Teaching leadership to Millennials? First, get used to them
Teaching leadership skills is critical in a changing world, MIT's John Van Maanen says, but coaching Millennials comes with unique challenges.
Millennials will soon lead business, and after them their successors, Gen Z.
They'll have to, just as previous generations have before them. But today's world is one that has grown increasingly global, complex -- unwieldy even -- and will require more in leaders than ever before.
John Van Maanen, an organizational theorist at MIT's Sloan School of Management and the MIT Leadership Center, uses an acronym to describe today's world: VUCCA. It stands for volatile, uncertain, complex, chaotic and ambiguous -- with one more C than the more common VUCA -- and it's a big part of why today's leaders need to teach tomorrow's.
"That's the world we live in," Van Maanen said during a panel discussion on leadership at the recent MIT Sloan CFO Summit in Newton, Mass. "We don't know where big data is taking us. We don't know what's happening with climate change, political instability. It is an unknown world."
Another reason for teaching leadership is sociological, he said. Organizations today are getting structured differently -- they're more flexible and diverse, with workforces that are often distributed across the globe.
Most important, the professional world is rife with people in leadership positions who don't act like leaders, Van Maanen said. There are "accountants who look the other way, doctors who prescribe antibiotics for common colds when they know very well that antibiotics have no effect. We have to teach leadership."
Stay just a little bit longer
Teaching leadership becomes harder with a generation that doesn't stay put. Millennials -- born between the early 1980s and the mid-1990s -- expect to work for 12 to 15 organizations over their careers, Van Maanen said, versus three or four 20 years ago.
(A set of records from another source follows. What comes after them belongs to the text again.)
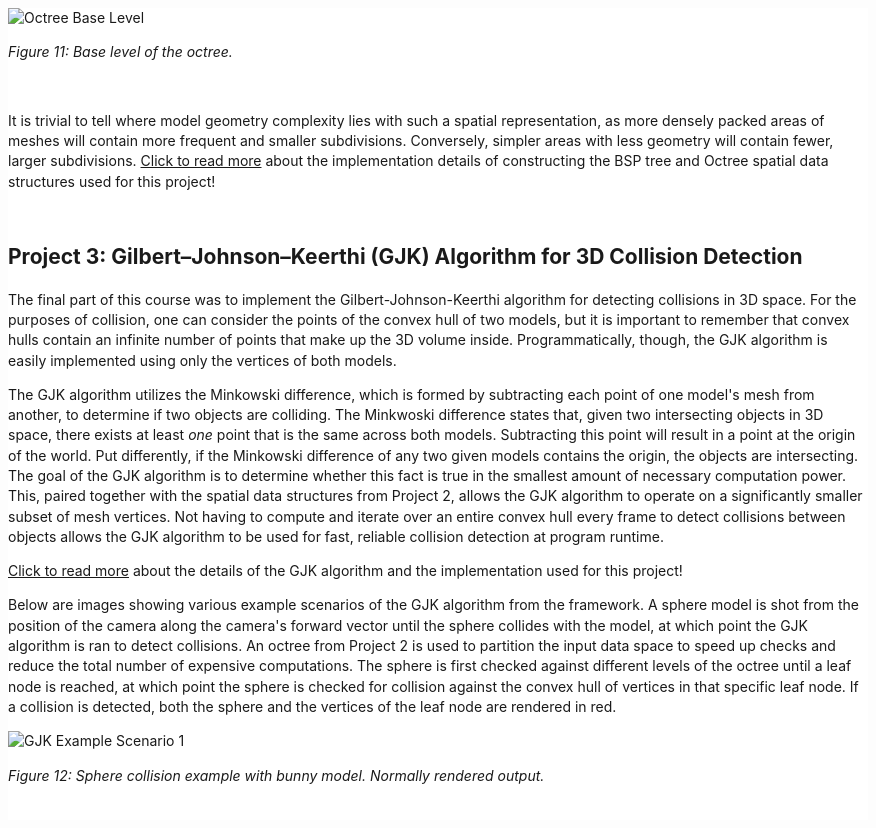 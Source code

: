 
<img src="/portfolio/hybrid-rendering-engine/images/octree-4.png" alt="Octree Base Level" style="width:100%;max-width:940px;display:block;margin:auto;"/>  

*Figure 11: Base level of the octree.*  

</br>


It is trivial to tell where model geometry complexity lies with such a spatial representation, as more densely packed areas of meshes will contain more frequent and smaller subdivisions. Conversely, simpler areas with less geometry will contain fewer, larger subdivisions. [Click to read more]() about the implementation details of constructing the BSP tree and Octree spatial data structures used for this project!  
</br>

<a id="gjk_collision_detection"></a>
## Project 3: Gilbert–Johnson–Keerthi (GJK) Algorithm for 3D Collision Detection

The final part of this course was to implement the Gilbert-Johnson-Keerthi algorithm for detecting collisions in 3D space. For the purposes of collision, one can consider the points of the convex hull of two models, but it is important to remember that convex hulls contain an infinite number of points that make up the 3D volume inside. Programmatically, though, the GJK algorithm is easily implemented using only the vertices of both models. 

The GJK algorithm utilizes the Minkowski difference, which is formed by subtracting each point of one model's mesh from another, to determine if two objects are colliding. The Minkwoski difference states that, given two intersecting objects in 3D space, there exists at least *one* point that is the same across both models. Subtracting this point will result in a point at the origin of the world. Put differently, if the Minkowski difference of any two given models contains the origin, the objects are intersecting. The goal of the GJK algorithm is to determine whether this fact is true in the smallest amount of necessary computation power. This, paired together with the spatial data structures from Project 2, allows the GJK algorithm to operate on a significantly smaller subset of mesh vertices. Not having to compute and iterate over an entire convex hull every frame to detect collisions between objects allows the GJK algorithm to be used for fast, reliable collision detection at program runtime.

[Click to read more]() about the details of the GJK algorithm and the implementation used for this project!

Below are images showing various example scenarios of the GJK algorithm from the framework. A sphere model is shot from the position of the camera along the camera's forward vector until the sphere collides with the model, at which point the GJK algorithm is ran to detect collisions. An octree from Project 2 is used to partition the input data space to speed up checks and reduce the total number of expensive computations. The sphere is first checked against different levels of the octree until a leaf node is reached, at which point the sphere is checked for collision against the convex hull of vertices in that specific leaf node. If a collision is detected, both the sphere and the vertices of the leaf node are rendered in red.


<img src="/portfolio/hybrid-rendering-engine/images/gjk-5.png" alt="GJK Example Scenario 1" style="width:100%;max-width:940px;display:block;margin:auto;"/>  

*Figure 12: Sphere collision example with bunny model. Normally rendered output.*  

</br>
According to recent Gallup research, 21% of Millennials say they've switched jobs over the past year -- three times the number of employees in other generations who have. One reason, the research found, is Millennials don't feel a strong connection to their jobs, with just 29% reporting that they're engaged and 16% "actively disengaged," which Gallup describes as "more or less out to do damage to their company."
Another panelist, CFO Vinay Mehra, said one thing that keeps people working for his employer, Washington political news outlet Politico, is mission. It's the glue that keeps young hires in place.
"It's not about the money. They know they can get the money somewhere else," Mehra said. Instead, working for "a news organization that's focused on making our political leaders accountable -- that's the reason they stay."
Or maybe organizations just don't know enough about Millennials yet to figure out how they should nurture them, mused Sach Barot. The CFO at data analytics company Dun & Bradstreet, in Short Hills, N.J., said during his career he has seen trends in leadership swing from authoritarian styles -- "showing off their knowledge, telling you what to do" -- to the softer, gentler "coaching-slash-teaching style."
"We still have limited experience with Millennials," he said. Earning their loyalty and seeing the value of the time and training invested in them is going to take something else. "I think the idea is going to be now, how do you learn together, even if they know you don't have all the answers?"
Millennial foibles, strengths
Before teaching leadership to younger generations of workers, they first need to be molded into productive employees, something conference goer Bruno Wittmann found difficult early on.
"At first I didn't understand them. I was irritable at some of the things that I saw," said Wittmann, finance director at label maker Avery Dennison Corp.'s radio-frequency identification business, in Westborough, Mass. He leads a Millennial cohort that's not only technologically savvy but shows no compunction about engaging with, say, a mobile device during work hours. He's had to adapt his teachings (and evaluations) to their new way of working.
"While my Millennial might be doing an analysis and at the same time watching some show on the side, it's something that I need to get used to and work with that person to see how the output from the work will get done," Wittmann said. "Is it going be something that he's going to work on later? Is he able to multitask?"
For Wittmann, adapting to younger workers is necessary in order to tap one of their best qualities: asking questions about why things are done the way they're done -- and then coming up with creative solutions to old problems.
"Maybe because they spend more time thinking of things outside of the menial work tasks that we have on a day-to-day basis," he ventured.
Another attendee, Nick Quiroz, had a different perspective on Millennials. He's director of commercial finance at Sensata Technologies Inc., in Attleboro, Mass., which makes pressure and temperature sensors for the automotive and aerospace industries and others.
He leads a team of 20- and 30-somethings, but only 25% of them are in the U.S. The rest are abroad, and he's cautious about applying leadership styles that were formed with an American audience in mind, especially in countries that have gone through significant cultural and political changes or that are at different levels of technological maturity.
"I would like to see more of a global perspective of what the generation of Millennials is looking like, because there are quite a lot of differences there," Quiroz said.